Like all seamstresses, my absolute favorite thing in the world to do is repairs and alterations for other people. I can think of nothing that brings me more joy than the tediousness of throwing darts into an ill-fitting top, or fixing a hem line for all the shorties in my life. Seriously though, when I got home from regionals and my sister greeted me with a “Hi, how are you I bought this dress but it’s got major issues can you fix it?” you can imagine the overjoyed expression on my face. Interestingly though, this was the first time that she didn’t come running to me for problems with the fit her garment, but instead because she had major issues with the style of the dress. In her words the bottom was “really cute” and she “really liked the fabric” but the top was “Little House on the Prairie” in a way she just couldn’t overcome. Now, I don’t know that it was quite that bad (I’ve been reading Burda for a while now…), but the ruffled sleeves were of a proportion that fell in quite an unflattering way, and the intense pleating of the neckline did have a bit of an… outdated feel.
Above is the H&M dress in it’s original state (image from google image search/shopstyle.com). My sister really liked the bottom half of the dress, but hated the neckline. She got it for a steal on sale, and thought it might be salvageable, with a little help from yours truly.
I wasn’t too keen to work on this dress right away after regionals, and I didn’t have the kind of fabric I wanted to use in my stash anyway. Luckily, while I was at Nationals, I managed a quick trip to the Albuquerque Hancock fabrics, and found the perfect navy rayon challis for this project.
I have recently been doing a sewing space revamp (partially for functionality, partially for ergonomics, and, yes, I’ll post about it once it isn’t just a mess of boxes and bags everywhere), so I was motivated to get all the unnecessary stuff out of my way. And by unnecessary stuff I mean all the random fixes that have been sitting in my craft space for
almost two years a reasonable amount of time, along with the newer projects that just got handed to me from my sister.
Anyway, since the only complaint on this dress was with the neckline, I cut it off above the serger stitches, cut off the ruffles, and used the rest as the pattern pieces for the rayon. I cut two of each of the front and back yokes, stitched the shoulders together, stitched the neck opening, flipped right side out, serged the arm openings, turned and topstitched those, then stitched and serged the yokes to the dress bottom. Not too much effort, and the finishing on the inside looks surprisingly clean (or at least like it came as part of the original dress). And I think the overall refashion turned out pretty cute!
Definitely a more modern vibe than the previous version. It should be much more flattering to wear in any case, and much easier to layer without the awkward ruffle sleeves of awkwardness. Also, pardon all the random bags of assorted sewing stuffs in the background. Like I said, sewing room re-vamp in progress. Not that my sewing space doesn’t normally look like a tornado swept a bunch of fabric into town. Oh well. Keeping it real.

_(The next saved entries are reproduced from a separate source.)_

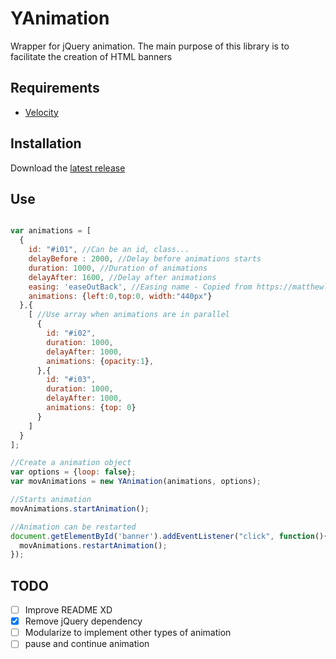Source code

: YAnimation
=======================

Wrapper for jQuery animation. The main purpose of this library is to facilitate the creation of HTML banners

## Requirements

- [Velocity](http://velocityjs.org)

## Installation

Download the [latest release](https://github.com/yvesroos/yanimation/releases)

## Use

```javascript

var animations = [
  {
    id: "#i01", //Can be an id, class...
    delayBefore : 2000, //Delay before animations starts
    duration: 1000, //Duration of animations
    delayAfter: 1600, //Delay after animations
    easing: 'easeOutBack', //Easing name - Copied from https://matthewlein.com/ceaser/
    animations: {left:0,top:0, width:"440px"}
  },{
    [ //Use array when animations are in parallel
      {
        id: "#i02",
        duration: 1000,
        delayAfter: 1000,
        animations: {opacity:1},
      },{
        id: "#i03",
        duration: 1000,
        delayAfter: 1000,
        animations: {top: 0}
      }
    ]
  }
];

//Create a animation object
var options = {loop: false};
var movAnimations = new YAnimation(animations, options);

//Starts animation
movAnimations.startAnimation();

//Animation can be restarted
document.getElementById('banner').addEventListener("click", function(){
  movAnimations.restartAnimation();
});
```

## TODO

- [ ] Improve README XD
- [x] Remove jQuery dependency
- [ ] Modularize to implement other types of animation
- [ ] pause and continue animation
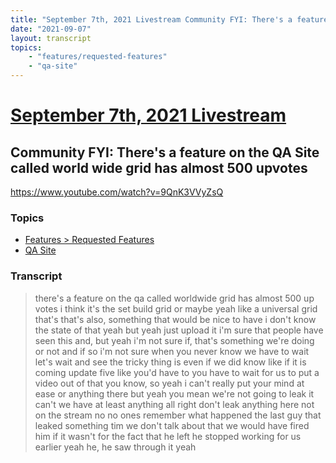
```yaml
---
title: "September 7th, 2021 Livestream Community FYI: There's a feature on the QA Site called world wide grid has almost 500 upvotes"
date: "2021-09-07"
layout: transcript
topics:
    - "features/requested-features"
    - "qa-site"
---
```

# [September 7th, 2021 Livestream](../2021-09-07.md)
## Community FYI: There's a feature on the QA Site called world wide grid has almost 500 upvotes
https://www.youtube.com/watch?v=9QnK3VVyZsQ

### Topics
* [Features > Requested Features](../topics/features/requested-features.md)
* [QA Site](../topics/qa-site.md)

### Transcript

> there's a feature on the qa called worldwide grid has almost 500 up votes i think it's the set build grid or maybe yeah like a universal grid that's that's also, something that would be nice to have i don't know the state of that yeah but yeah just upload it i'm sure that people have seen this and, but yeah i'm not sure if, that's something we're doing or not and if so i'm not sure when you never know we have to wait let's wait and see the tricky thing is even if we did know like if it is coming update five like you'd have to you have to wait for us to put a video out of that you know, so yeah i can't really put your mind at ease or anything there but yeah you mean we're not going to leak it can't we have at least anything all right don't leak anything here not on the stream no no ones remember what happened the last guy that leaked something tim we don't talk about that we would have fired him if it wasn't for the fact that he left he stopped working for us earlier yeah he, he saw through it yeah
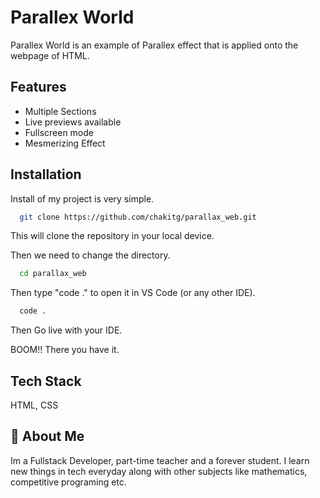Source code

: 
# Parallex World

Parallex World is an example of Parallex effect that is applied onto the webpage of HTML. 


## Features

- Multiple Sections
- Live previews available
- Fullscreen mode
- Mesmerizing Effect


## Installation

Install of my project is very simple. 

```bash
  git clone https://github.com/chakitg/parallax_web.git
```
This will clone the repository in your local device.

Then we need to change the directory.

```bash
  cd parallax_web
```

Then type "code ." to open it in VS Code (or any other IDE).
```bash
  code .
```

Then Go live with your IDE.

BOOM!! There you have it.
## Tech Stack

HTML, CSS



## 🚀 About Me
Im a Fullstack Developer, part-time teacher and a forever student. I learn new things in tech everyday along with other subjects like mathematics, competitive programing etc.

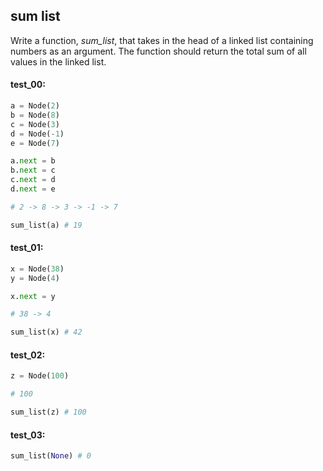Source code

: ## sum list

Write a function, *sum_list*, that takes in the head of a linked list containing numbers as an argument. The
function should return the total sum of all values in the linked list.

#### test_00:

```python
a = Node(2)
b = Node(8)
c = Node(3)
d = Node(-1)
e = Node(7)

a.next = b
b.next = c
c.next = d
d.next = e

# 2 -> 8 -> 3 -> -1 -> 7

sum_list(a) # 19
```

#### test_01:

```python
x = Node(38)
y = Node(4)

x.next = y

# 38 -> 4

sum_list(x) # 42
```

#### test_02:

```python
z = Node(100)

# 100

sum_list(z) # 100
```

#### test_03:

```python
sum_list(None) # 0
```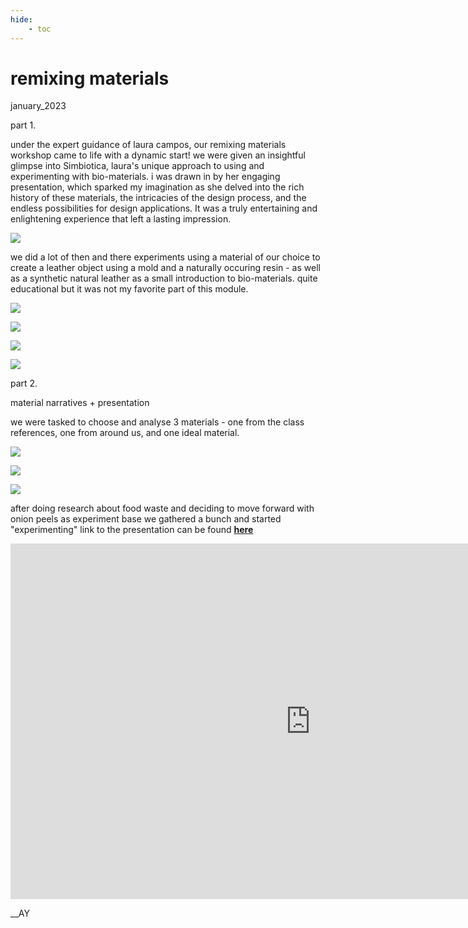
 ```yaml
---
hide:
    - toc
---
```


# remixing materials
january_2023

part 1.

under the expert guidance of laura campos, our remixing materials workshop came to life with a dynamic start! we were given an insightful glimpse into Simbiotica, laura's unique approach to using and experimenting with bio-materials. i was  drawn in by her engaging presentation, which sparked my imagination as she delved into the rich history of these materials, the intricacies of the design process, and the endless possibilities for design applications. It was a truly entertaining and enlightening experience that left a lasting impression.

![](../images/09_RM/Page1.jpg)

we did a lot of then and there experiments using a material of our choice to create a leather object using a mold and a naturally occuring resin - as well as a synthetic natural leather as a small introduction to bio-materials. quite educational but it was not my favorite part of this module.  

![](../images/09_RM/pic1.jpg)

![](../images/09_RM/Page2.jpg)

![](../images/09_RM/Page3.jpg)

![](../images/09_RM/Page4.jpg)

part 2.

material narratives + presentation

we were tasked to choose and analyse 3 materials - one from the class references, one from around us, and one ideal material.

![](../images/09_RM/pic3.jpg)

![](../images/09_RM/pic4.jpg)

![](../images/09_RM/pic5.jpg)


after doing research about food waste and deciding to move forward with onion peels as experiment base we gathered a bunch and started "experimenting" link to the presentation can be found **[here](https://www.canva.com/design/DAFZa8jFXIw/eHFGsIhc5sIJ2mv7PbrpqA/view?utm_content=DAFZa8jFXIw&utm_campaign=designshare&utm_medium=link&utm_source=publishsharelink)**

<iframe src="https://www.canva.com/design/DAFZa8jFXIw/eHFGsIhc5sIJ2mv7PbrpqA/view?utm_content=DAFZa8jFXIw&utm_campaign=designshare&utm_medium=link&utm_source=publishsharelink" frameborder="0" width="960" height="569" allowfullscreen="true" mozallowfullscreen="true" webkitallowfullscreen="true"></iframe>

__AY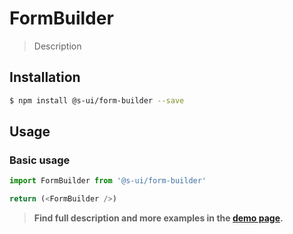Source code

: # FormBuilder

> Description

<!-- ![](./assets/preview.png) -->

## Installation

```sh
$ npm install @s-ui/form-builder --save
```

## Usage

### Basic usage
```js
import FormBuilder from '@s-ui/form-builder'

return (<FormBuilder />)
```


> **Find full description and more examples in the [demo page](#).**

In any case, this is my first refashion, and I have to admit it was actually oddly satisfying. I’ve always admired the thrifters who find some of the craziest clothes on the planet and manage to turn them into something cute and wearable with a little ingenuity, a few well-placed stitches, and, of course, the all powerful magic of Rit dye. I’ve gotten terribly behind in my sewing plans over the past two years, which essentially means I’ve got a lot of fabric, a lot of patterns, and a lot of worn out and ill-fitting clothes. Of course, I’m more excited by the thought of sewing through my stash, and I really don’t need more things to do, but the thought of refashioning part of a wardrobe is sort of appealing. In any case, I’m hoping that this will lead to doing a bit more refashioning in the future. Though I’ve learned to be careful what I wish for – and having re-read what I’ve written I realize I’m now going to have to wade through piles of clothes to refashion for the sisters. Did I mention I love to mend other people’s clothes? Sigh.